Check if value exists across 16 containers

2020-04-11 07:40发布

问题:

I have 16 threads that calculate the hash of a key. I'm trying to divide up the work between the threads, because calculating the hash and checking if it exists in a linear fashion is only utilizing a fraction of my cpu power. Currently, I am using a single map container that all threads can access using mutex locking. However, since the actual hashing takes next to no time at all, the threads are mostly sitting idle, waiting on another thread to finish its business using map::count to check if the key exists in the map.

The main goal of this program is brute force checking for collisions, as I need to be sure there are none before I add it to my project.

Is there a way to use separate maps, or other containers, and determine if said key exists, rather than linearly searching through each map with each key once all the threads are finished?

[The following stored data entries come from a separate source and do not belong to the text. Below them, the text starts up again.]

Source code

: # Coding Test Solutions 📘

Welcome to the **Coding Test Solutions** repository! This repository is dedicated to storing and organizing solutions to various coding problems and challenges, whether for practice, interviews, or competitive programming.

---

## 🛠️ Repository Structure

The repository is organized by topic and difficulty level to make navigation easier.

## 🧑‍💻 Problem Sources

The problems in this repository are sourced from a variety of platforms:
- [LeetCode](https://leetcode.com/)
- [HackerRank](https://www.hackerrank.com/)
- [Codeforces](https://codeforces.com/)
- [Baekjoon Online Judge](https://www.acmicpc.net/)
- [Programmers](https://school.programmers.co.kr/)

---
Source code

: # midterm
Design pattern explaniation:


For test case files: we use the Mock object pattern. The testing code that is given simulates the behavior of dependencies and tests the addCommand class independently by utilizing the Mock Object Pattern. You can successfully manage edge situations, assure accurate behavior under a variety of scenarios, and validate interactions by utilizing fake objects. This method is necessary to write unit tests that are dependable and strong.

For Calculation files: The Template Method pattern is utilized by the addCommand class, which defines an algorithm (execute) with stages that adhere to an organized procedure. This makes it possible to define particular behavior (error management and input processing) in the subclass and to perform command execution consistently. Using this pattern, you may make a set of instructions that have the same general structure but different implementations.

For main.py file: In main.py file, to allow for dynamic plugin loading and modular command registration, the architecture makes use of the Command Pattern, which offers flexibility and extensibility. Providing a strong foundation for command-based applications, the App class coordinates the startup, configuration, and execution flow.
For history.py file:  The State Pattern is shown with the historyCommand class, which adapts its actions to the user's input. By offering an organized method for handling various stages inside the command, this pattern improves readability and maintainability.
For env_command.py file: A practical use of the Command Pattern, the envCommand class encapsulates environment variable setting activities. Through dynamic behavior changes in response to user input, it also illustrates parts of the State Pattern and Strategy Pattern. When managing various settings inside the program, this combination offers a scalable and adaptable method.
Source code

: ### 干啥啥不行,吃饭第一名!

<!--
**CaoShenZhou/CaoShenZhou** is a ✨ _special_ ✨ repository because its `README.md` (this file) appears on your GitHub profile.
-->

What about some sort of queuing system?

Edit: This is the function I'm trying to thread:

int coll = 0;
map<long, bool> mymap;
string temp;
long myhash;
for (int i = 0; i < 256; i++)
  for (int j = 0; j < 256; j++)
    for (int k = 0; k < 256; k++)
    {
      temp = i;
      temp += j;
      temp += k;
      temp += temp;
      myhash = hash(temp.c_str());

      if (mymap.count(myhash))
      {
        coll++;
        cout << "Collision at " << i << " " << j << " " << k << endl;
      }
      else
      {
        mymap[myhash] = true;
      }
  }

cout << "Number of collisions: " << coll << endl;
cout << "Map size: " << mymap.size() << endl;

回答1:

This algorithm seems fairly easy to parallelize with OpenMP:

int coll = 0;
map<long, bool> mymap;

#pragma omp parallel for
for (int i = 0; i < 256; i++)
  for (int j = 0; j < 256; j++)
    for (int k = 0; k < 256; k++)
    {
      string temp = i;
      temp += j;
      temp += k;
      temp += temp;
      long myhash = hash(temp.c_str());

      if (mymap.count(myhash))
      {
        #pragma omp atomic
        coll++;
        cout << "Collision at " << i << " " << j << " " << k << endl;
      }
      else
      {
        #pragma omp critical
        mymap[myhash] = true;
      }
  }

Some explanation: first we start from the assumption that collisions are very rare (it would be a very poor hash table implementation if collisions were frequent). Given this, it's very unlikely that, as a thread is inserting to a certain key, another thread simultaneously inserts the exact same key because it happened to stumble upon a different value that hashes to the exact same key. Furthermore, even if this were the case, it is sufficient for only one of them to set the value true, since it cannot go back to false and subsequent "insertions" will only overwrite a true with true. Therefore, in my opinion, besides the increment of coll no further synchronization is needed.



回答2:

Although this has already be answered above, you can improve performance by replacing the std::map::count() and insert via array operator with something more effecient

One of the std::map::insert() methods returns a pair where the bool member will be false if the element already existed in the map. Something like this:

    int coll = 0;
typedef map<long, bool> MY_MAP_TYPE;
MY_MAP_TYPE mymap;
string temp;
long myhash;
for (int i = 0; i < 256; i++)
    for (int j = 0; j < 256; j++)
        for (int k = 0; k < 256; k++)
        {
            temp = i;
            temp += j;
            temp += k;
            temp += temp;
            myhash = hash(temp.c_str());
            if( mymap.insert( MY_MAP_TYPE::value_type( myhash, true ) ).second == false)
            {
                coll++;
                cout << "Collision at " << i << " " << j << " " << k << endl;
            }
        }